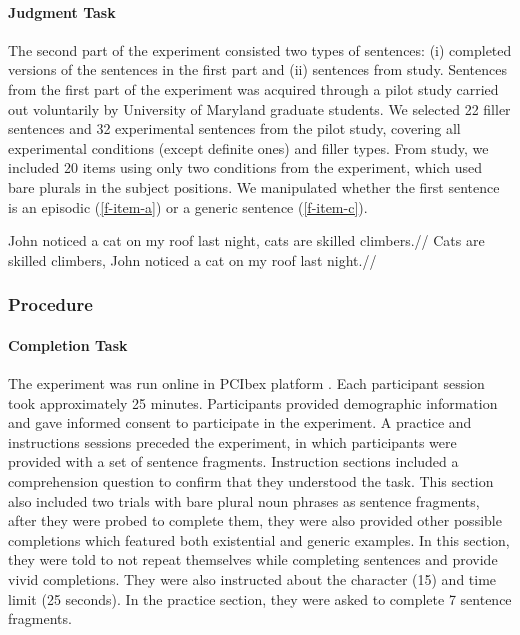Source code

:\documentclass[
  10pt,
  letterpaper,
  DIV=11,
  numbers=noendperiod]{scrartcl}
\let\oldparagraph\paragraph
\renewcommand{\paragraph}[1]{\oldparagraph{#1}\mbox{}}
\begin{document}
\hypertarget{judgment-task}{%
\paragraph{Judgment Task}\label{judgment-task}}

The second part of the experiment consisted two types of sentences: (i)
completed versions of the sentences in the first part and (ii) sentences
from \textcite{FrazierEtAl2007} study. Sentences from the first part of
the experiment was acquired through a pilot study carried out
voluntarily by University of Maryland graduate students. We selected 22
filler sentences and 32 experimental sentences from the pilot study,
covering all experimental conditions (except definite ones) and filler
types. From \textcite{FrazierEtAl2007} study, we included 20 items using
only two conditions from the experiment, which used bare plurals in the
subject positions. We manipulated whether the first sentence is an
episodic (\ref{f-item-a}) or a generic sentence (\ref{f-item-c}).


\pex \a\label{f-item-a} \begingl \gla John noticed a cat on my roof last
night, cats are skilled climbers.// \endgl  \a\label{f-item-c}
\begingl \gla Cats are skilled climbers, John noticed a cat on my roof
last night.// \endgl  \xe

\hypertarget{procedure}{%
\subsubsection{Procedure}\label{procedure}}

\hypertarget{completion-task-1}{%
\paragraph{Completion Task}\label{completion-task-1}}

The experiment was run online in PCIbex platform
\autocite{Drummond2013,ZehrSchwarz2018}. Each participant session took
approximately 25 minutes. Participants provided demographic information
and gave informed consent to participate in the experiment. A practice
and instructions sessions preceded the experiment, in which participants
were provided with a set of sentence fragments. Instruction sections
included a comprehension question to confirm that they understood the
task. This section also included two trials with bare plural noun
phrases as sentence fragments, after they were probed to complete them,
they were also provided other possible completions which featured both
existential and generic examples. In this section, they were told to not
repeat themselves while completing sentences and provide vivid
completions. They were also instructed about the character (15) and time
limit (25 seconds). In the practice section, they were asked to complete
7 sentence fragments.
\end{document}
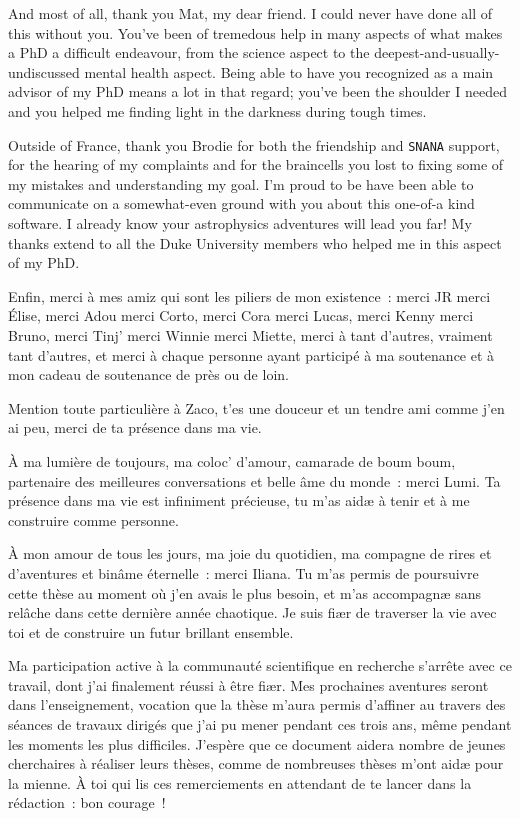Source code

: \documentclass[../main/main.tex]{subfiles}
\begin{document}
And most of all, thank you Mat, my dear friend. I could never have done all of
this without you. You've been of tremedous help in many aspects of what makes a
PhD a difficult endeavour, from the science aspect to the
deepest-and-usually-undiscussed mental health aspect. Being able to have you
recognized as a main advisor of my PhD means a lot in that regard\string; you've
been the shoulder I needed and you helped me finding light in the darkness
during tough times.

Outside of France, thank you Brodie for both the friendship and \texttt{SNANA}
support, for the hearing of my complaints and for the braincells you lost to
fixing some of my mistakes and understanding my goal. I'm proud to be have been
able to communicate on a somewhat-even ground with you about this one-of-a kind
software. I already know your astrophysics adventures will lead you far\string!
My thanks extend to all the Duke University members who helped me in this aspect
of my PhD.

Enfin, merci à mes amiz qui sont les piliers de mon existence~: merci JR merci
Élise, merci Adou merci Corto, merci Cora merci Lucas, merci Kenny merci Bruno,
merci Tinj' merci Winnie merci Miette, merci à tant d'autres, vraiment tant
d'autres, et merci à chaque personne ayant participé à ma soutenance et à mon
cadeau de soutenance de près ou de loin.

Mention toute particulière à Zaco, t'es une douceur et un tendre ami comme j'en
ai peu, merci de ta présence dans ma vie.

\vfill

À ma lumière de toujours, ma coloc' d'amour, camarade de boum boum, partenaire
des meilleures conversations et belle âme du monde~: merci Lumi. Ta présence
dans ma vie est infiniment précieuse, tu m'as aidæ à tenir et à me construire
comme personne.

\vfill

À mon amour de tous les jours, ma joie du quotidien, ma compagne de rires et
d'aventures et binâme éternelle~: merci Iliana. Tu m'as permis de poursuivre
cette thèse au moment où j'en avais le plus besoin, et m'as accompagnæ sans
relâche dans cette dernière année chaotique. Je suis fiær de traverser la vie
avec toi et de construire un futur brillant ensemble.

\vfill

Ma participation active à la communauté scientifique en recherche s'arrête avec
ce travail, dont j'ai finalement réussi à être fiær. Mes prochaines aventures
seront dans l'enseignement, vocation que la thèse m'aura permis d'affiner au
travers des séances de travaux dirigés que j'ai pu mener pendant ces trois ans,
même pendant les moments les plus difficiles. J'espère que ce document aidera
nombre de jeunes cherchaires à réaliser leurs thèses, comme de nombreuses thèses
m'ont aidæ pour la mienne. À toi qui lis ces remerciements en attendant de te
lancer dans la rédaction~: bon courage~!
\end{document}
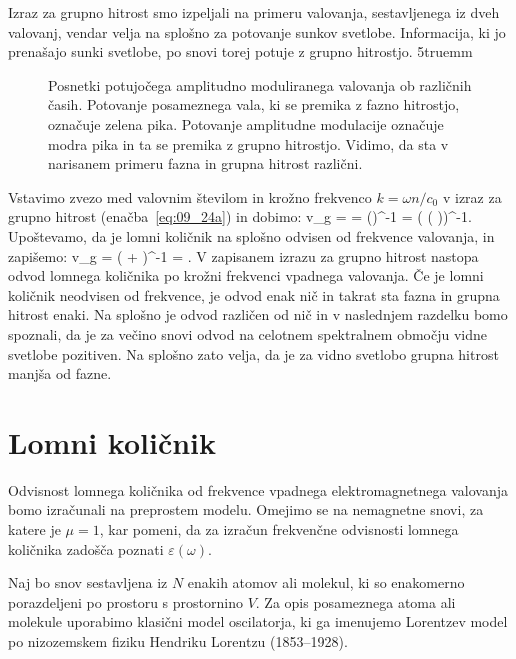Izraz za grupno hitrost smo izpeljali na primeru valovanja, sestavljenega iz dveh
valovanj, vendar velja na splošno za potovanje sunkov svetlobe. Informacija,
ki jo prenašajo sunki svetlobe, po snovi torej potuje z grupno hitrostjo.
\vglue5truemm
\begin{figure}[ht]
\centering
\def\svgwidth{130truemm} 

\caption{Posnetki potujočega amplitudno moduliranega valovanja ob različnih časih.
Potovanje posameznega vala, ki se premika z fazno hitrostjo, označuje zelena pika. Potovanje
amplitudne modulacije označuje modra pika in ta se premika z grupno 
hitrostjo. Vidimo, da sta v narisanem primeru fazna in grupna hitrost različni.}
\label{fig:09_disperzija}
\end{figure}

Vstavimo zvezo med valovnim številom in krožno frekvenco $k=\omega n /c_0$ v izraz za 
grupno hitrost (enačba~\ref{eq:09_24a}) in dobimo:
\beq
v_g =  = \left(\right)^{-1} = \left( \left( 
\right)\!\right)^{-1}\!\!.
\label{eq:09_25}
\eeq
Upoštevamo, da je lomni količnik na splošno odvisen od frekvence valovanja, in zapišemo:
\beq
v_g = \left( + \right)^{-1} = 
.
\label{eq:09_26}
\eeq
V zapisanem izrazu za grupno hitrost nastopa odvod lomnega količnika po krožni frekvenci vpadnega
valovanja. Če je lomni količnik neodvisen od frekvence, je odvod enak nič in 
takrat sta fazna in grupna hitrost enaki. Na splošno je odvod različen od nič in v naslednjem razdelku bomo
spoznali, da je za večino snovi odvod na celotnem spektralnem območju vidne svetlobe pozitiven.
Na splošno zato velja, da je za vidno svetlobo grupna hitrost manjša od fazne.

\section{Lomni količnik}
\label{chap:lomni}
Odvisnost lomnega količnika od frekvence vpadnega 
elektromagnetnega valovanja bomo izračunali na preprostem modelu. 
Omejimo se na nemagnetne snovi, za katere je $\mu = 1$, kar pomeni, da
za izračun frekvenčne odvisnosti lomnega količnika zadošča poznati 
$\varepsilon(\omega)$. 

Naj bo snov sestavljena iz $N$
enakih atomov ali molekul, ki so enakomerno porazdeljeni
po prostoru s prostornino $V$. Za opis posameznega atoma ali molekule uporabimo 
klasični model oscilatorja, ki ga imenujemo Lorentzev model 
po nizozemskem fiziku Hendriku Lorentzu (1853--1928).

EXERCISE DIRECTIONS: Please reproduce exactly and only the lines from the first line of the records through the line containing "The second part", both included, omitting any pictures.

RESULT:
Source code

:\documentclass[
  10pt,
  letterpaper,
  DIV=11,
  numbers=noendperiod]{scrartcl}
\let\oldparagraph\paragraph
\renewcommand{\paragraph}[1]{\oldparagraph{#1}\mbox{}}
\begin{document}
\hypertarget{judgment-task}{%
\paragraph{Judgment Task}\label{judgment-task}}

The second part of the experiment consisted two types of sentences: (i)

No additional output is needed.